The second image shows a BSP depth of 30 which has covered the image in red and orange which is the oppposite way I want to go. (Changing these settings does not actually change the look of the image, it is purely for how Mental Ray computes the renders)

I increased the Depth in the third image which now gives me more greens and yellows which would suggest it would speed up the rendering. However for some reason this isn't true. The second image increased the render time by a lot and the third increased it by some but not as much. I played around with the settings and did plenty of renders and found if I changed the Depth to 37 then I could shave off 5 seconds from my original render.This doesn't seem like a lot but when I change the render setting to 1080 and render off 3000 frames this will make a big difference.

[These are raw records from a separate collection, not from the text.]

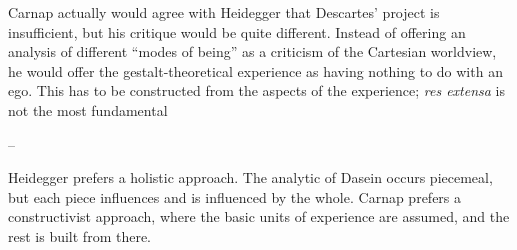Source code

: \documentclass[leqno, 12pt]{turabian-researchpaper}
\begin{document}
	Carnap actually would agree with Heidegger that Descartes' project is
	insufficient, but his critique would be quite different. Instead of offering
	an analysis of different \enquote{modes of being} as a criticism of the Cartesian
	worldview, he would offer the gestalt-theoretical experience as having nothing
	to do with an ego. This has to be constructed from the aspects of the experience;
	\textit{res extensa} is not the most fundamental

	--

	Heidegger prefers a holistic approach. The analytic of Dasein occurs piecemeal,
	but each piece influences and is influenced by the whole. Carnap prefers a constructivist
	approach, where the basic units of experience are assumed, and the rest is built
	from there.




\end{document}
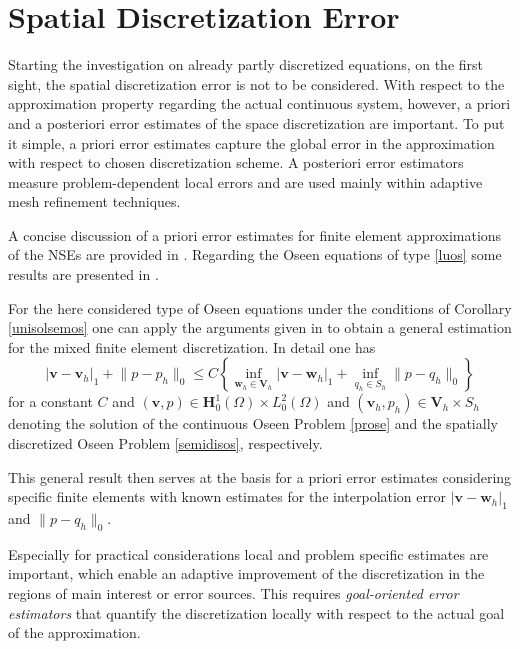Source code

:\documentclass[a4paper,10pt,BCOR=15mm]{scrbook}
\providecommand{\abs}[1]{\lvert#1\rvert}
\providecommand{\norm}[1]{\lVert#1 \rVert}
\begin{document}
\section{Spatial Discretization Error}
Starting the investigation on already partly discretized equations, on the first sight, the spatial discretization error is not to be considered. With respect to the approximation property regarding the actual continuous system, however, a priori and a posteriori error estimates of the space discretization are important. To put it simple, a priori error estimates capture the global error in the approximation with respect to chosen discretization scheme. A posteriori error estimators measure problem-dependent local errors and are used mainly within adaptive mesh refinement techniques.

A concise discussion of a priori error estimates for finite element approximations of the NSEs are provided in \cite[Ch. 4]{gira}. Regarding the Oseen equations of type \eqref{luos} some results are presented in \cite{cokasc}. 

For the here considered type of Oseen equations under the conditions of Corollary \ref{unisolsemos} one can apply the arguments given in \cite[Ch. 1, Thm 1.1.]{gira} to obtain a general estimation for the mixed finite element discretization. In detail one has
\begin{equation*}
 \abs{\mathbf v- \mathbf v_h}_1 + \norm{p-p_h}_0 \leq C \left \{ \inf_{\mathbf w_h \in \mathbf V_h} \abs{\mathbf v-\mathbf w_h}_1 + \inf_{q_h \in S_h}\norm{p - q_h}_0 \right \}
\end{equation*}
for a constant $C$ and $(\mathbf v,p) \in \mathbf H_0^1(\Omega) \times L_0^2(\Omega)$ and $(\mathbf v_h,p_h) \in \mathbf V_h \times S_h$ denoting the solution of the continuous Oseen Problem \ref{prose} and the spatially discretized Oseen Problem \ref{semidisos}, respectively.

This general result then serves at the basis for a priori error estimates considering specific finite elements with known estimates for the interpolation error $\abs{\mathbf v-\mathbf w_h}_1$ and $\norm{p - q_h}_0 $. 

Especially for practical considerations local and problem specific estimates are important, which enable an adaptive improvement of the discretization in the regions of main interest or error sources. This requires \textit{goal-oriented error estimators} that quantify the discretization locally with respect to the actual goal of the approximation. 
\end{document}
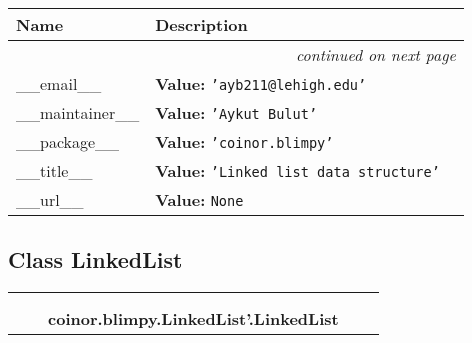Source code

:     \vspace{-1cm}
\hspace{\varindent}\begin{longtable}{|p{\varnamewidth}|p{\vardescrwidth}|l}
\cline{1-2}
\cline{1-2} \centering \textbf{Name} & \centering \textbf{Description}& \\
\cline{1-2}
\endhead\cline{1-2}\multicolumn{3}{r}{\small\textit{continued on next page}}\\\endfoot\cline{1-2}
\endlastfoot\raggedright \_\-\_\-e\-m\-a\-i\-l\-\_\-\_\- & \raggedright \textbf{Value:} 
{\tt \texttt{'}\texttt{ayb211@lehigh.edu}\texttt{'}}&\\
\cline{1-2}
\raggedright \_\-\_\-m\-a\-i\-n\-t\-a\-i\-n\-e\-r\-\_\-\_\- & \raggedright \textbf{Value:} 
{\tt \texttt{'}\texttt{Aykut Bulut}\texttt{'}}&\\
\cline{1-2}
\raggedright \_\-\_\-p\-a\-c\-k\-a\-g\-e\-\_\-\_\- & \raggedright \textbf{Value:} 
{\tt \texttt{'}\texttt{coinor.blimpy}\texttt{'}}&\\
\cline{1-2}
\raggedright \_\-\_\-t\-i\-t\-l\-e\-\_\-\_\- & \raggedright \textbf{Value:} 
{\tt \texttt{'}\texttt{Linked list data structure}\texttt{'}}&\\
\cline{1-2}
\raggedright \_\-\_\-u\-r\-l\-\_\-\_\- & \raggedright \textbf{Value:} 
{\tt None}&\\
\cline{1-2}
\end{longtable}



\subsection{Class LinkedList}

    \label{coinor:blimpy:LinkedList':LinkedList}
\begin{tabular}{cccccc}
\multicolumn{2}{r}{\settowidth{\BCL}{object}\multirow{2}{\BCL}{object}}
&&
  \\\cline{3-3}
  &&\multicolumn{1}{c|}{}
&&
  \\
&&\multicolumn{2}{l}{\textbf{coinor.blimpy.LinkedList'.LinkedList}}
\end{tabular}

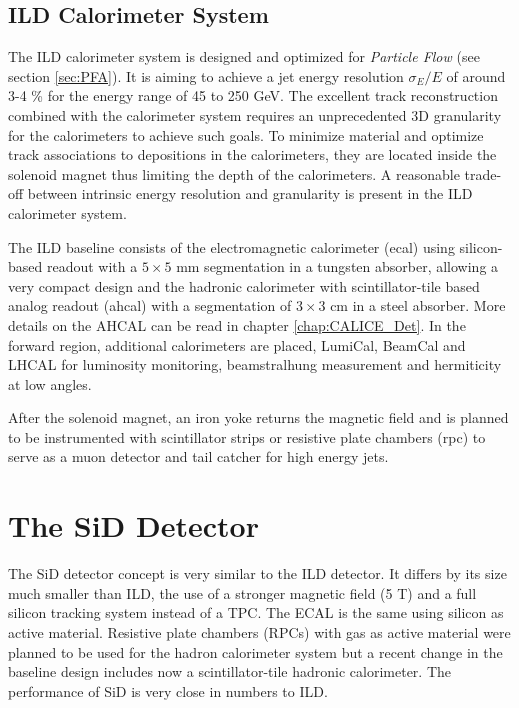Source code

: \subsection{ILD Calorimeter System}

The ILD calorimeter system is designed and optimized for \textit{Particle Flow} (see section \ref{sec:PFA}). It is aiming to achieve a jet energy resolution $\sigma_E/E$ of around 3-4 \% for the energy range of 45 to 250 GeV. The excellent track reconstruction combined with the calorimeter system requires an unprecedented 3D granularity for the calorimeters to achieve such goals. To minimize material and optimize track associations to depositions in the calorimeters, they are located inside the solenoid magnet thus limiting the depth of the calorimeters. A reasonable trade-off between intrinsic energy resolution and granularity is present in the ILD calorimeter system.

The ILD baseline consists of the electromagnetic calorimeter (\acrshort{ecal}) using silicon-bas\-ed readout with a $5 \times 5$ mm segmentation in a tungsten absorber, allowing a very compact design and the hadronic calorimeter with scintillator-tile based analog readout (\acrshort{ahcal}) with a segmentation of $3 \times 3$ cm in a steel absorber. More details on the AHCAL can be read in chapter \ref{chap:CALICE_Det}. In the forward region, additional calorimeters are placed, LumiCal, BeamCal and LHCAL for luminosity monitoring, beamstralhung measurement and hermiticity at low angles.

After the solenoid magnet, an iron yoke returns the magnetic field and is planned to be instrumented with scintillator strips or resistive plate chambers (\acrshort{rpc}) to serve as a muon detector and tail catcher for high energy jets.

\section{The SiD Detector}

The SiD detector concept is very similar to the ILD detector. It differs by its size much smaller than ILD, the use of a stronger magnetic field (5 T) and a full silicon tracking system instead of a TPC. The ECAL is the same using silicon as active material. Resistive plate chambers (RPCs) with gas as active material were planned to be used for the hadron calorimeter system but a recent change in the baseline design includes now a scintillator-tile hadronic calorimeter. The performance of SiD is very close in numbers to ILD.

Not only has that made a difference but it has also told me whats taking long to render in the scene so now I can go back and see what can be changed with the tents.


Sunday, 6 May 2012

Render Layers - Part 2

 Ambient Occlusion, Z Depth, Object ID

Creating an ambient occlusion pass should be a fairly simple thing to do. That is until you involve transparency maps. I first created a new layer and applied a mib_occlusion shader to all the objects. I then found out that it didn't occlude the transparency maps I had for the leaves on the ground. Obviously leaves arnt an important thing in the scene but it was very frustrating for me to accept the fact that Maya will nto do this. I had to find a way! Turns out there is a way :D I had to create a perticular shading network that was very frustrating to set up as there is very little tutorials on the web so I spent my time just doing trial and error to get it finally working. A screenshot of the shading network is below.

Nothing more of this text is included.